§ Information shown:
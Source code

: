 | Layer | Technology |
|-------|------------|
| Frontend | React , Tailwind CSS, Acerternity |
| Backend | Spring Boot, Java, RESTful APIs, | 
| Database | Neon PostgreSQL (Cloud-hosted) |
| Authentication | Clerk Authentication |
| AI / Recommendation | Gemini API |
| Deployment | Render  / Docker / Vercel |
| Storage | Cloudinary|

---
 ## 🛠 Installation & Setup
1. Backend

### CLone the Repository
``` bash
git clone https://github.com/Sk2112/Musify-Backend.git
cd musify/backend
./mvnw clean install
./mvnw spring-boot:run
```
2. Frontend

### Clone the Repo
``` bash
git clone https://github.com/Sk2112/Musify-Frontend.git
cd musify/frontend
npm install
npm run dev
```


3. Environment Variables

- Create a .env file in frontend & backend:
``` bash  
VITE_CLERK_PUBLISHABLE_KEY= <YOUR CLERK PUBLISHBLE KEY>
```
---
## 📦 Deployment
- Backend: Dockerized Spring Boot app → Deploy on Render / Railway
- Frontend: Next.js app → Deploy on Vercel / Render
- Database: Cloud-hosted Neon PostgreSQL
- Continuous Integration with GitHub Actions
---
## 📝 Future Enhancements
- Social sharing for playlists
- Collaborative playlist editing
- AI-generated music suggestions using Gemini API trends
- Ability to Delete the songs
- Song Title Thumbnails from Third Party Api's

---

§ What is being asked: Your output should be an exact copy of the lines from the one containing "CSS, Acerternity |" through the last line of the data above.

§ Exercise solution:
| Frontend | React , Tailwind CSS, Acerternity |
| Backend | Spring Boot, Java, RESTful APIs, | 
| Database | Neon PostgreSQL (Cloud-hosted) |
| Authentication | Clerk Authentication |
| AI / Recommendation | Gemini API |
| Deployment | Render  / Docker / Vercel |
| Storage | Cloudinary|

---
 ## 🛠 Installation & Setup
1. Backend

### CLone the Repository
``` bash
git clone https://github.com/Sk2112/Musify-Backend.git
cd musify/backend
./mvnw clean install
./mvnw spring-boot:run
```
2. Frontend

### Clone the Repo
``` bash
git clone https://github.com/Sk2112/Musify-Frontend.git
cd musify/frontend
npm install
npm run dev
```


3. Environment Variables

- Create a .env file in frontend & backend:
``` bash  
VITE_CLERK_PUBLISHABLE_KEY= <YOUR CLERK PUBLISHBLE KEY>
```
---
## 📦 Deployment
- Backend: Dockerized Spring Boot app → Deploy on Render / Railway
- Frontend: Next.js app → Deploy on Vercel / Render
- Database: Cloud-hosted Neon PostgreSQL
- Continuous Integration with GitHub Actions
---
## 📝 Future Enhancements
- Social sharing for playlists
- Collaborative playlist editing
- AI-generated music suggestions using Gemini API trends
- Ability to Delete the songs
- Song Title Thumbnails from Third Party Api's

---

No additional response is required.